▽

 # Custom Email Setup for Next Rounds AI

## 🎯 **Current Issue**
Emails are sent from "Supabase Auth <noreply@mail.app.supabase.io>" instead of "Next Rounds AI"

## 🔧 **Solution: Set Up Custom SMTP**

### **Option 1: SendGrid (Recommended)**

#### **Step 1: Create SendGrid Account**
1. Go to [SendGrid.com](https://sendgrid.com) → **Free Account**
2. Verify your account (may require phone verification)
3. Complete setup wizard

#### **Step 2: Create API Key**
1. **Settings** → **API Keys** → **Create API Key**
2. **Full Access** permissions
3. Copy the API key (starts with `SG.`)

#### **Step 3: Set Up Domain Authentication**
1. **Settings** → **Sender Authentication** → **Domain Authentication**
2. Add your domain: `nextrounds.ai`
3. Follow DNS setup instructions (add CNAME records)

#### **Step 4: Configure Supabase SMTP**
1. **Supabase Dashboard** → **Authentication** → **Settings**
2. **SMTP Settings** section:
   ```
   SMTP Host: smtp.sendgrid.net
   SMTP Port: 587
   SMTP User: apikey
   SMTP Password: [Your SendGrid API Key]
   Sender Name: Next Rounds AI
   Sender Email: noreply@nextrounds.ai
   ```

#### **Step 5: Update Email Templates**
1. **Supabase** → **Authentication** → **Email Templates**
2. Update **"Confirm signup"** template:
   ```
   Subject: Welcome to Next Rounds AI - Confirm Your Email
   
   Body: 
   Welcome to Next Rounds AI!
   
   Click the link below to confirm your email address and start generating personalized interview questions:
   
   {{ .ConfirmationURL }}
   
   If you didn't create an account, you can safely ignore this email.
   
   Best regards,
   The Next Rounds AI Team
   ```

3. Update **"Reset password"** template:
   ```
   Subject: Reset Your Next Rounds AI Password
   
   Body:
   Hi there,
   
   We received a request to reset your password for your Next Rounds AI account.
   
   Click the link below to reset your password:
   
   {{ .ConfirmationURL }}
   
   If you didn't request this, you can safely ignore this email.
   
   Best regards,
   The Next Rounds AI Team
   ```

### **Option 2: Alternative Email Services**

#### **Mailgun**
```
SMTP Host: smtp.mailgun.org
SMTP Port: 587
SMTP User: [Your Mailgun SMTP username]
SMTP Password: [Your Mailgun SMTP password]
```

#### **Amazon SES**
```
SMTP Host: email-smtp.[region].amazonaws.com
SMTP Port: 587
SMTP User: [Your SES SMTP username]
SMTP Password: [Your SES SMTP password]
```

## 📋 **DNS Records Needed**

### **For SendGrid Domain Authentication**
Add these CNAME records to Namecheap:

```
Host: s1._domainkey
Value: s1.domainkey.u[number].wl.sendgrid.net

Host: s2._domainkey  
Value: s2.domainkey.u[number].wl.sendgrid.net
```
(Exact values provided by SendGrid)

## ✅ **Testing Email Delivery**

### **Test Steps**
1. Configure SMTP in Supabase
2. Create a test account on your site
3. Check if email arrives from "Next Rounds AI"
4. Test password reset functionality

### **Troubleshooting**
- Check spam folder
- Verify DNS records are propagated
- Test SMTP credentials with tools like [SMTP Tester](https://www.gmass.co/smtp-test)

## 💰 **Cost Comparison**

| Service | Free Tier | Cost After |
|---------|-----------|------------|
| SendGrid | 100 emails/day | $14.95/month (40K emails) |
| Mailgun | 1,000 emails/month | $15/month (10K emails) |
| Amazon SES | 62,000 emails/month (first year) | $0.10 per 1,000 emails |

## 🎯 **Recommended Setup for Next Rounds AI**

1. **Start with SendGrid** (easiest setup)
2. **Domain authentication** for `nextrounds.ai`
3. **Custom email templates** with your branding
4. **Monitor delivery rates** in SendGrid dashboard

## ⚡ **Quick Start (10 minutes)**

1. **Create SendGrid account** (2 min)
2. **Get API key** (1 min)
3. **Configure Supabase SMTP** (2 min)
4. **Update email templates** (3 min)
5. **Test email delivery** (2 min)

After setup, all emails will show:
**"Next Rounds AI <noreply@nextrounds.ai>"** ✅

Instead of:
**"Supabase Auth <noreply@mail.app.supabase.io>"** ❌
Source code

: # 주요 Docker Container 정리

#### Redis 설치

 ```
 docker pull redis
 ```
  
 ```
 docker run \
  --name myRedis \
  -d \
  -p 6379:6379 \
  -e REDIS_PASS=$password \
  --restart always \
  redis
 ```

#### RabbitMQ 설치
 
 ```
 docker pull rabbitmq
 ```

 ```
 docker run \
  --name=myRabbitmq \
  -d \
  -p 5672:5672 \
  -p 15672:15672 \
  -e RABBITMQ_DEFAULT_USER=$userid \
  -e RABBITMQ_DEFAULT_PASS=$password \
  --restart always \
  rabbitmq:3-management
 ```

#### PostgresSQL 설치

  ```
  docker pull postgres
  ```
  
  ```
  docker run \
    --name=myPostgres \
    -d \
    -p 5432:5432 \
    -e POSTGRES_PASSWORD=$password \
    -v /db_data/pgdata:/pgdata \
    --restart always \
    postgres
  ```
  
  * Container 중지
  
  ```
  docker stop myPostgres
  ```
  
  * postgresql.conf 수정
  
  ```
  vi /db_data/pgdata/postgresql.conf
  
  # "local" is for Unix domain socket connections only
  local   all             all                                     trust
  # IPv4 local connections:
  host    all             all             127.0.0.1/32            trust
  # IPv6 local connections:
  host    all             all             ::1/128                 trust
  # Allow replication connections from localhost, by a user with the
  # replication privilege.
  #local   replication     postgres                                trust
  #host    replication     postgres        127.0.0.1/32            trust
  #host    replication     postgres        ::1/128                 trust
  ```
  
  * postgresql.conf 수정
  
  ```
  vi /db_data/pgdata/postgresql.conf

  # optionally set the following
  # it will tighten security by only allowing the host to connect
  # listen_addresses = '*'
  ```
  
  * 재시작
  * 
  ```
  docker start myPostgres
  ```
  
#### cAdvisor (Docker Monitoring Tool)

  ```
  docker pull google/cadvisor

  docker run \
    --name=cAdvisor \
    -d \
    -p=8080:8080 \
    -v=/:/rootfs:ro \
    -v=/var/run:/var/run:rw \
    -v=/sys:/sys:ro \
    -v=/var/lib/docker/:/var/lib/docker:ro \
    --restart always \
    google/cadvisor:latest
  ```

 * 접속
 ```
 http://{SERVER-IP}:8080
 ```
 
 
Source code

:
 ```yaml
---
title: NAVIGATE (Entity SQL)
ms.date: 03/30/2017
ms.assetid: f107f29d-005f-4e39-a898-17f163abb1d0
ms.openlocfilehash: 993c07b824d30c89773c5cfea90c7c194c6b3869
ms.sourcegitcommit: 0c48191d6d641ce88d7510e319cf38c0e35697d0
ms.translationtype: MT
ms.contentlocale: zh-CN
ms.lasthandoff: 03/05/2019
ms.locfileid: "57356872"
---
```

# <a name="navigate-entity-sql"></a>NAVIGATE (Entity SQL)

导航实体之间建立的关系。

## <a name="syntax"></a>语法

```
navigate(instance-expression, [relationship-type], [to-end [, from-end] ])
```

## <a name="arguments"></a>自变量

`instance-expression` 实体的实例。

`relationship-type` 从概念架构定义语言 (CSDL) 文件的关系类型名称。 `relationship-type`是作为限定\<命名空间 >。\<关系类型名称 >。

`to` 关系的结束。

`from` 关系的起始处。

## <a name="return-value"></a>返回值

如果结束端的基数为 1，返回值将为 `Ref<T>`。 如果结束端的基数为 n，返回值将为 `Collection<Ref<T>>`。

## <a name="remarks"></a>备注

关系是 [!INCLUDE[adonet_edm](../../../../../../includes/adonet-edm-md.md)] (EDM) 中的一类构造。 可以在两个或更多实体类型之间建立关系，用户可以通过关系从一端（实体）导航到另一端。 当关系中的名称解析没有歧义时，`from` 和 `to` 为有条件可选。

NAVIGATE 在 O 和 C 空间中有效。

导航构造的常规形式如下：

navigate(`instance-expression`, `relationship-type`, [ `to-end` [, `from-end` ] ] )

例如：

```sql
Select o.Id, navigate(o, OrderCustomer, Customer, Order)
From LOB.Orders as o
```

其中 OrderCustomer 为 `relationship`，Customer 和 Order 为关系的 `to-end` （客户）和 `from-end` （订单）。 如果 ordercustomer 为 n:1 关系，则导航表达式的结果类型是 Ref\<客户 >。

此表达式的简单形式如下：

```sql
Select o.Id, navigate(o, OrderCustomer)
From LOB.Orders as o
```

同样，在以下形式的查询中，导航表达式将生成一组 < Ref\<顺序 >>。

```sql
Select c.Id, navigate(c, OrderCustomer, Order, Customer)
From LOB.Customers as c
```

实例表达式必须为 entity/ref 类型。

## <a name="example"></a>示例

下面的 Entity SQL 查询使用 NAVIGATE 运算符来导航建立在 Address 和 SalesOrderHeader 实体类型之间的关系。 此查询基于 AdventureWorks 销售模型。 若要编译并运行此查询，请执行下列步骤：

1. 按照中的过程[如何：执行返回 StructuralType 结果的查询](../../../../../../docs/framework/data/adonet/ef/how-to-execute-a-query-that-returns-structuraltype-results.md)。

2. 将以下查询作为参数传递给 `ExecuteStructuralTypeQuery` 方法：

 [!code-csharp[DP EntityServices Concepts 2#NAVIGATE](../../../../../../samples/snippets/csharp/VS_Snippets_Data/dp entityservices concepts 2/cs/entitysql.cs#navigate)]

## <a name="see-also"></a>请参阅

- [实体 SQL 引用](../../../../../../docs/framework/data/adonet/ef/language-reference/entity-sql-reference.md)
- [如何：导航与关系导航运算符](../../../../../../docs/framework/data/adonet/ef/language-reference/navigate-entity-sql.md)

△

### EXERCISE:
Starting at the first line of the entries above, please extract each line up to and including the line with "1. **Settings** → **Sender", unchanged, and add nothing.

### FINAL ANSWER:
 # Custom Email Setup for Next Rounds AI

## 🎯 **Current Issue**
Emails are sent from "Supabase Auth <noreply@mail.app.supabase.io>" instead of "Next Rounds AI"

## 🔧 **Solution: Set Up Custom SMTP**

### **Option 1: SendGrid (Recommended)**

#### **Step 1: Create SendGrid Account**
1. Go to [SendGrid.com](https://sendgrid.com) → **Free Account**
2. Verify your account (may require phone verification)
3. Complete setup wizard

#### **Step 2: Create API Key**
1. **Settings** → **API Keys** → **Create API Key**
2. **Full Access** permissions
3. Copy the API key (starts with `SG.`)

#### **Step 3: Set Up Domain Authentication**
1. **Settings** → **Sender Authentication** → **Domain Authentication**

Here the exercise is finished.